【事例2:エル・アイ・シー】
熱意と技術力とECで
女性用腹巻を看板商品に
「オーガニック素材の肌着を身近に」が、エル・アイ・シーのコンセプト。『Sowan(ソワン)』というブランドを持ち、現在の売れ筋は女性用腹巻をはじめ、ハンドウオーマーやレッグウオーマー、インナーウエアなど、冷え性対策の商品だ。“温活”などといった切り口でも自社商品を訴求。最近は子ども・ベビー用の商品も開発し販売している。
「元々は靴下を製造するメーカーでしたが、靴下とほぼ同様の編み方で作れる腹巻も手掛けてみようと、腹巻専業メーカーの塩山メリヤスさんと25年ほど前に協業を始めました。最初は商品を卸してもらう取引でしたが、“体が冷えやすい女性にこそ腹巻を着けてもらいたい”という思いが私にあり、女性用腹巻の製造を提案したんです」(代表取締役・船原政一氏。以下、同社のコメントは全て船原氏)
靴下業界と腹巻業界は商慣習も流通販売形態も全く違ったため、当初は「何言ってんねん」となかなか取り合ってもらえなかった。先方の社長や職人さんと意見が合わず衝突することは協業開始から日常茶飯事だったという。しかし船原氏は、塩山メリヤスの高い技術力が女性用腹巻製造に生きると信じていた。

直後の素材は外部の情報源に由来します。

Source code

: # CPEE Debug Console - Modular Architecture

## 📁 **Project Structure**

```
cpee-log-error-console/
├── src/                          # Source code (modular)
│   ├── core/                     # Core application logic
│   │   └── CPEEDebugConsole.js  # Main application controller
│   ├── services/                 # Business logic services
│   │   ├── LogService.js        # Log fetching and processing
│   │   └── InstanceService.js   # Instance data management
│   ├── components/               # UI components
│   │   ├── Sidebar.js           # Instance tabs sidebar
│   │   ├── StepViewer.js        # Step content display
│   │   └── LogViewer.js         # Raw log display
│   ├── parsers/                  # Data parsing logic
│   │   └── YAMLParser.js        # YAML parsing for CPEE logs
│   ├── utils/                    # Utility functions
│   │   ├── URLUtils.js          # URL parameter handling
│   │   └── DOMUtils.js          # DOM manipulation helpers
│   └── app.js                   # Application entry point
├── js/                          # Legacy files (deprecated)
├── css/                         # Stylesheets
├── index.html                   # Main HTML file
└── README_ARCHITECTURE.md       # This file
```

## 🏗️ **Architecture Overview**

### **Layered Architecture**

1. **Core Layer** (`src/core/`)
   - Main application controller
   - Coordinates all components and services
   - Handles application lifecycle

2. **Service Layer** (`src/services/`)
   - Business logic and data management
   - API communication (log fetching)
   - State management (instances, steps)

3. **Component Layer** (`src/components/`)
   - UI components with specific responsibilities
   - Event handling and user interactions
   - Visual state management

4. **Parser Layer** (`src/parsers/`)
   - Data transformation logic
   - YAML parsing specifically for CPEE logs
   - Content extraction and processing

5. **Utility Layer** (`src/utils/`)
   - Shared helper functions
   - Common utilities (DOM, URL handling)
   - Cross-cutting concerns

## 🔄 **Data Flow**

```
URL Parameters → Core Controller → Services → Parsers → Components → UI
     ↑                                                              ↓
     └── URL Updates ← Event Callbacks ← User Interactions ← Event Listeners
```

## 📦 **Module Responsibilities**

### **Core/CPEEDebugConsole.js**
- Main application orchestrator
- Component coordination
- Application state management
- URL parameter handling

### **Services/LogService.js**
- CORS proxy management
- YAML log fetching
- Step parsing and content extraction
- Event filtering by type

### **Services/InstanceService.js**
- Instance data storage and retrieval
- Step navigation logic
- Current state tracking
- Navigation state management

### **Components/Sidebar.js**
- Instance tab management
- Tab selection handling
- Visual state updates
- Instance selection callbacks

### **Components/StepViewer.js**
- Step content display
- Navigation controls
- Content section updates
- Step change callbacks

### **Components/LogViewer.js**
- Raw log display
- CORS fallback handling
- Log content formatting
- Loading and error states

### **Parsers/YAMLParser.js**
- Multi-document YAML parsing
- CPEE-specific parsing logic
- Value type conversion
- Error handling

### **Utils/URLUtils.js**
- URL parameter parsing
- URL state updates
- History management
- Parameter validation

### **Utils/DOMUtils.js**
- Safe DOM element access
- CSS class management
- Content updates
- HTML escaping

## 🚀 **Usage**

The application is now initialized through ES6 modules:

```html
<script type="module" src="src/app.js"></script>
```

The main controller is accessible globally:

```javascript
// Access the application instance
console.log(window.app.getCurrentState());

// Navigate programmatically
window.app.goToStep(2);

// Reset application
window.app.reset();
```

「塩山メリヤスさんには昔ながらの希少な織機があり、練達の職人さんがいます。機械の調整を細かく行い、編み目の密度を変えているんですよ。他の工場ではできない、素晴らしい手触りと柔軟性を持つ織物が作れる。その流れでいまはオーガニックコットンやシルクを使った女性用商品が主力になっています。『ソワンの腹巻は(品質が)違いますね』と言ってくださるお客さまも多いです」
船原氏の熱意と塩山メリヤスの技術力が融合・昇華して、女性用腹巻の製造販売は軌道に乗り、看板商品となった。“腹巻は男性が着けるもの”という常識が覆ったのだ。
ちなみに両社の間には長年の協業を通して確固たる信頼関係が築かれ、塩山メリヤスの社長の引退に当たり、船原氏は事業の後継者に指名された。